Plain-text document sources
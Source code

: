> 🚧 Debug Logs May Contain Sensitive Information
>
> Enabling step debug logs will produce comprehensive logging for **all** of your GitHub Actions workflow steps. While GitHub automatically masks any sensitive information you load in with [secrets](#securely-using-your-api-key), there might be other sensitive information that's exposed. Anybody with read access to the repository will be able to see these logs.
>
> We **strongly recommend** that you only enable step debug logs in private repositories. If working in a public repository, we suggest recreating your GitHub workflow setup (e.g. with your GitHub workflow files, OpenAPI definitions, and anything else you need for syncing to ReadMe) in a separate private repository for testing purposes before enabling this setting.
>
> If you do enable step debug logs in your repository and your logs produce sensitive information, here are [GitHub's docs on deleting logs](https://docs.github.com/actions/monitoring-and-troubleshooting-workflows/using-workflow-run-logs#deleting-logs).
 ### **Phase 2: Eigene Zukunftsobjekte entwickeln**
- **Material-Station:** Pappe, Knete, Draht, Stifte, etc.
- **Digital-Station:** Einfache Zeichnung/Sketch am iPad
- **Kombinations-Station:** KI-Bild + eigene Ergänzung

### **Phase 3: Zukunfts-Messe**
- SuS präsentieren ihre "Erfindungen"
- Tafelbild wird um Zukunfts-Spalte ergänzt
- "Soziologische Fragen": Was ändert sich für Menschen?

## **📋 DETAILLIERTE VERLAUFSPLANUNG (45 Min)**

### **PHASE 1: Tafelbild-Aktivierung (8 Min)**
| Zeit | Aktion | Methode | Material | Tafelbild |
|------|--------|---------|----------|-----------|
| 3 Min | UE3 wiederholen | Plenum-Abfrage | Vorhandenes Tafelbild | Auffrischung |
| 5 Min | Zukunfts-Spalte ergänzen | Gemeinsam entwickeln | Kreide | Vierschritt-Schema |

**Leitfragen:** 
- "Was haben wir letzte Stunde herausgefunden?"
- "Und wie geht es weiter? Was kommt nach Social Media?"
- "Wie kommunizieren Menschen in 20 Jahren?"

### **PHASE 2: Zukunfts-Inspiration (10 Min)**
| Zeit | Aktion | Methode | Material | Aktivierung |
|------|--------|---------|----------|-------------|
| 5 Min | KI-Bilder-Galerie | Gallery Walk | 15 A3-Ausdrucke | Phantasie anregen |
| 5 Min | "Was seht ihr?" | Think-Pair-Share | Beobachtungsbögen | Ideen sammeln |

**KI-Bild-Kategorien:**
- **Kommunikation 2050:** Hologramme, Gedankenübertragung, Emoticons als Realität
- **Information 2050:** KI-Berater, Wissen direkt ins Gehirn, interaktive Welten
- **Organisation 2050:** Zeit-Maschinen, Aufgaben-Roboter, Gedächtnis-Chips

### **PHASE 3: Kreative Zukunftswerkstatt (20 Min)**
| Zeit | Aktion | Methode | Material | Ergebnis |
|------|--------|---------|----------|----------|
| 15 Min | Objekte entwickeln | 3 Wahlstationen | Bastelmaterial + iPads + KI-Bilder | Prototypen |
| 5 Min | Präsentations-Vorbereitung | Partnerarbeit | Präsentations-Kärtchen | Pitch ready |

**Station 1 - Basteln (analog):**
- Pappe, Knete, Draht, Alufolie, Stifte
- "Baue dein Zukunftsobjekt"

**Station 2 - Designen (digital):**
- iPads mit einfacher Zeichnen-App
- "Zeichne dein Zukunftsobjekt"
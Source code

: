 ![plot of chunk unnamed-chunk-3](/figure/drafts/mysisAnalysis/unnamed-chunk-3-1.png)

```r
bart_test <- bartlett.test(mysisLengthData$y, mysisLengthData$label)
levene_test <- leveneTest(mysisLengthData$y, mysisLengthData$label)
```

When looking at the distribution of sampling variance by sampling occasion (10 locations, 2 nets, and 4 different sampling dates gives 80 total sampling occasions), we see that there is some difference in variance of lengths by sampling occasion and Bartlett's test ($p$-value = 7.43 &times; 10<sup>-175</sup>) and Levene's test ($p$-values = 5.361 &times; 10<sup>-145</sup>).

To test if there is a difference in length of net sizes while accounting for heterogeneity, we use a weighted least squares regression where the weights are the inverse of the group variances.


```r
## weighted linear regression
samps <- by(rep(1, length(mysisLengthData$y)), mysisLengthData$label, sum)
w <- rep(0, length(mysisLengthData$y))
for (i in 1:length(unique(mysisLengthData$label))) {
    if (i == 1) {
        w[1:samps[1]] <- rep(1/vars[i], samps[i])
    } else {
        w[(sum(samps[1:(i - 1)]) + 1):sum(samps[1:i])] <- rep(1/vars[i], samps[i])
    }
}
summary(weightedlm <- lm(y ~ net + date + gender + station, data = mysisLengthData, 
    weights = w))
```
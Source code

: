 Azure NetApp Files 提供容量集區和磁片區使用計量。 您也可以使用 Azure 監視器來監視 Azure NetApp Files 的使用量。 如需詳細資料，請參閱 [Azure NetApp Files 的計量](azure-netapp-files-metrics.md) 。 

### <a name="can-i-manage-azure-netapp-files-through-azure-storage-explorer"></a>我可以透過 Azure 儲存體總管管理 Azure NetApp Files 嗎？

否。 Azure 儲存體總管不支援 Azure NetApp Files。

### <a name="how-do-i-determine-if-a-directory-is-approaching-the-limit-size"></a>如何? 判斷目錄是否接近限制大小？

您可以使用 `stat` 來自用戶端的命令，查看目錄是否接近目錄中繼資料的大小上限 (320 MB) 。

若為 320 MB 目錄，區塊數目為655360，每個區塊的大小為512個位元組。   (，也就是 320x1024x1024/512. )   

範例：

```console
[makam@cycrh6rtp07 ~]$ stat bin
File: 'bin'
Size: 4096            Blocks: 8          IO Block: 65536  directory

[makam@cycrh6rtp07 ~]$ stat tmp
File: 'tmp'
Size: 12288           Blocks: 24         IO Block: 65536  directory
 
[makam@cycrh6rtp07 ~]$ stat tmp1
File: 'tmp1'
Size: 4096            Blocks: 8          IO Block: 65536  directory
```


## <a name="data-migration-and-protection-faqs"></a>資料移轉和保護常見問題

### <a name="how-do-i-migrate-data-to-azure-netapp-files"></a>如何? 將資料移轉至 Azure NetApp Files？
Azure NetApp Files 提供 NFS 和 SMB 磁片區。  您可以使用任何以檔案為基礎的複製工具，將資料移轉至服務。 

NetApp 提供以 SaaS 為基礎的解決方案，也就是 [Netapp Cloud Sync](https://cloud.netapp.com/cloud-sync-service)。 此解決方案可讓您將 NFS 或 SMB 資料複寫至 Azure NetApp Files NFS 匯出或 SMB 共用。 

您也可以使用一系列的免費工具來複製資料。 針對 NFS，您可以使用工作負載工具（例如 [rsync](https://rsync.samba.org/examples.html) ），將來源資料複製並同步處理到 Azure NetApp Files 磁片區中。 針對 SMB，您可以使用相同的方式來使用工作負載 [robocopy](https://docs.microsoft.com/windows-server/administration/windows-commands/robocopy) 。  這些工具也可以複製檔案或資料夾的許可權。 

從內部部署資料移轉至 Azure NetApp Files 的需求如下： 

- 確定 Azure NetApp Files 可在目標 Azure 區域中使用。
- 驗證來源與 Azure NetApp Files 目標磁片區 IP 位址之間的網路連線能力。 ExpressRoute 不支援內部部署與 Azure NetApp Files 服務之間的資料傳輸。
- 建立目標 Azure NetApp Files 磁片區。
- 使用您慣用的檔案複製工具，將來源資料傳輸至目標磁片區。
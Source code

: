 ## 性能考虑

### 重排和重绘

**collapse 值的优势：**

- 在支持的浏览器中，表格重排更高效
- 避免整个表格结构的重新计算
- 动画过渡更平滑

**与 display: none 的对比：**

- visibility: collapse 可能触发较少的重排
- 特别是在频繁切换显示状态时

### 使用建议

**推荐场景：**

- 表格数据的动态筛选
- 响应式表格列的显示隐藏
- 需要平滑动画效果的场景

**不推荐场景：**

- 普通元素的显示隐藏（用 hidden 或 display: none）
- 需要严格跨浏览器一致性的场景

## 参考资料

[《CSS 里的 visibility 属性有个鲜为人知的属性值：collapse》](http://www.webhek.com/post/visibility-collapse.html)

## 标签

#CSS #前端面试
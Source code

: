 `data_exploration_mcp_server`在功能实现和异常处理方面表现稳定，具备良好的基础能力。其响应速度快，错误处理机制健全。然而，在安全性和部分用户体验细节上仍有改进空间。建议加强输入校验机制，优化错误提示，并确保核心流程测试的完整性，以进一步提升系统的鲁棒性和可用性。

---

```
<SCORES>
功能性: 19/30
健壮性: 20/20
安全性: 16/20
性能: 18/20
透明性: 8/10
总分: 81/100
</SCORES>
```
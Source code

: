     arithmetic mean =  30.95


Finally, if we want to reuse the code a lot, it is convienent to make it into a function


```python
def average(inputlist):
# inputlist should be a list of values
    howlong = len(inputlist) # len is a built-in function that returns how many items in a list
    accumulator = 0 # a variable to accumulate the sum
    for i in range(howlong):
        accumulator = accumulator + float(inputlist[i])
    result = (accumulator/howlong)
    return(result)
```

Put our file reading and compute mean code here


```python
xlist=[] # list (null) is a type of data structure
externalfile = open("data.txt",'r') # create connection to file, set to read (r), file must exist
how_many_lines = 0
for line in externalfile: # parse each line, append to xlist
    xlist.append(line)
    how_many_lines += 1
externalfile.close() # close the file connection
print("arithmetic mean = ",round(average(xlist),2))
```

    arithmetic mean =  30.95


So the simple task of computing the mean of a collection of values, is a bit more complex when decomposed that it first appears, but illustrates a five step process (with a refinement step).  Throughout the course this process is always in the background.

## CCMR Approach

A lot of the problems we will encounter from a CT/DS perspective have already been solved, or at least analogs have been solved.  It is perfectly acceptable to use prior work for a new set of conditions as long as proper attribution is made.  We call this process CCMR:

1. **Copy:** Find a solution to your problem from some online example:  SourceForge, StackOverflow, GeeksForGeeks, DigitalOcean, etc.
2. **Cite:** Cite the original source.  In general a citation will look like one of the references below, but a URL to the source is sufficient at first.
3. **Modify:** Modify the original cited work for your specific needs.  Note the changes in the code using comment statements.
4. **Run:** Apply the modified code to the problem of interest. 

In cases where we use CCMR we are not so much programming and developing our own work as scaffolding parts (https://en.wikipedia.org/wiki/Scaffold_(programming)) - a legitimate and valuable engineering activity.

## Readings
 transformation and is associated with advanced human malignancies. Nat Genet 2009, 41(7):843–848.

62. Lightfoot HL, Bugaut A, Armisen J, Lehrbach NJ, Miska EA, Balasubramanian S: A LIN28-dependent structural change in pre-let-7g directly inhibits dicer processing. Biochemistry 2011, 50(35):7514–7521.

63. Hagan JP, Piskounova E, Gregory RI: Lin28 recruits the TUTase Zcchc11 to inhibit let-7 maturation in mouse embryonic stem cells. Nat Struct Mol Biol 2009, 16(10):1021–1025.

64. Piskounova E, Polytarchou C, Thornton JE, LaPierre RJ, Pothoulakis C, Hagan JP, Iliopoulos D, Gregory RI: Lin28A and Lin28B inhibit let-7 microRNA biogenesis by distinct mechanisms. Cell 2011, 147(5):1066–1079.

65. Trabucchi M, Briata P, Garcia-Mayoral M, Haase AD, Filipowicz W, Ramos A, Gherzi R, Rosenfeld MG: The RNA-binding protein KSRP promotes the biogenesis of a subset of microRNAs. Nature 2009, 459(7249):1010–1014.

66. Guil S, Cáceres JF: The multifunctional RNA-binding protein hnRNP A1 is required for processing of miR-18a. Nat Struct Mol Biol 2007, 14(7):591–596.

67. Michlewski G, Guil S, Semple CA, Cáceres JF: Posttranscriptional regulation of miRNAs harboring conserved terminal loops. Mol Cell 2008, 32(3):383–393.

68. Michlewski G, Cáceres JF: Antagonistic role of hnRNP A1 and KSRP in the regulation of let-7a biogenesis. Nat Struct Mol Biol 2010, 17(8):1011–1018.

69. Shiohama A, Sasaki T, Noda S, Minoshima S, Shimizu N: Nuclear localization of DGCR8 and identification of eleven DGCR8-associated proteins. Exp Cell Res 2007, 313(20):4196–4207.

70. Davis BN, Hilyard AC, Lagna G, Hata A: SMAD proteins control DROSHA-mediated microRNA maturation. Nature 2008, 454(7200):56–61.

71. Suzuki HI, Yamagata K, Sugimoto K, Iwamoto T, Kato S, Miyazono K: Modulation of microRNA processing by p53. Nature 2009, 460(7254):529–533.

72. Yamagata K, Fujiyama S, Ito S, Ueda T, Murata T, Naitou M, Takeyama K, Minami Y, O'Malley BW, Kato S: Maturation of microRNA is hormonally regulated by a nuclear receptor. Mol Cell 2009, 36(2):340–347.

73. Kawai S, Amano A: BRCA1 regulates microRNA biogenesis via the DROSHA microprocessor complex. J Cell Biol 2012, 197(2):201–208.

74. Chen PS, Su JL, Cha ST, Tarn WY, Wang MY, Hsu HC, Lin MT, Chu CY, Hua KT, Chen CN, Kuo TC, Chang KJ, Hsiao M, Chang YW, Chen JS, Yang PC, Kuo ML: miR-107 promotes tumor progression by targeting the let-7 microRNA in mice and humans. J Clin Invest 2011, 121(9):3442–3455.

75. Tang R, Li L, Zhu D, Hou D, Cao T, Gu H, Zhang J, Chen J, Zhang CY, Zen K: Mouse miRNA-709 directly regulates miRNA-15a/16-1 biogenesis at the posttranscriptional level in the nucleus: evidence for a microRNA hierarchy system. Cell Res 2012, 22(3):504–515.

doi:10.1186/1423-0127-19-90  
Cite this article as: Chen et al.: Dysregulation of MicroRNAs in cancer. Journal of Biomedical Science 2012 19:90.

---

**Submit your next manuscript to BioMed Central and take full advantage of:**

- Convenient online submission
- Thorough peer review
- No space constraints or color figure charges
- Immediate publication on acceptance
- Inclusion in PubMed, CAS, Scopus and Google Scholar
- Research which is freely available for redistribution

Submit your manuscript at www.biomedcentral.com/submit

*Task brief*:
Please write out, exactly as they appear above, only the lines in the stretch from the line with "Finally, if we" through the line with "transformation and is".

*Problem solution*:
Finally, if we want to reuse the code a lot, it is convienent to make it into a function


```python
def average(inputlist):
# inputlist should be a list of values
    howlong = len(inputlist) # len is a built-in function that returns how many items in a list
    accumulator = 0 # a variable to accumulate the sum
    for i in range(howlong):
        accumulator = accumulator + float(inputlist[i])
    result = (accumulator/howlong)
    return(result)
```

Put our file reading and compute mean code here


```python
xlist=[] # list (null) is a type of data structure
externalfile = open("data.txt",'r') # create connection to file, set to read (r), file must exist
how_many_lines = 0
for line in externalfile: # parse each line, append to xlist
    xlist.append(line)
    how_many_lines += 1
externalfile.close() # close the file connection
print("arithmetic mean = ",round(average(xlist),2))
```

    arithmetic mean =  30.95


So the simple task of computing the mean of a collection of values, is a bit more complex when decomposed that it first appears, but illustrates a five step process (with a refinement step).  Throughout the course this process is always in the background.

## CCMR Approach

A lot of the problems we will encounter from a CT/DS perspective have already been solved, or at least analogs have been solved.  It is perfectly acceptable to use prior work for a new set of conditions as long as proper attribution is made.  We call this process CCMR:

1. **Copy:** Find a solution to your problem from some online example:  SourceForge, StackOverflow, GeeksForGeeks, DigitalOcean, etc.
2. **Cite:** Cite the original source.  In general a citation will look like one of the references below, but a URL to the source is sufficient at first.
3. **Modify:** Modify the original cited work for your specific needs.  Note the changes in the code using comment statements.
4. **Run:** Apply the modified code to the problem of interest. 

In cases where we use CCMR we are not so much programming and developing our own work as scaffolding parts (https://en.wikipedia.org/wiki/Scaffold_(programming)) - a legitimate and valuable engineering activity.

## Readings
 transformation and is associated with advanced human malignancies. Nat Genet 2009, 41(7):843–848.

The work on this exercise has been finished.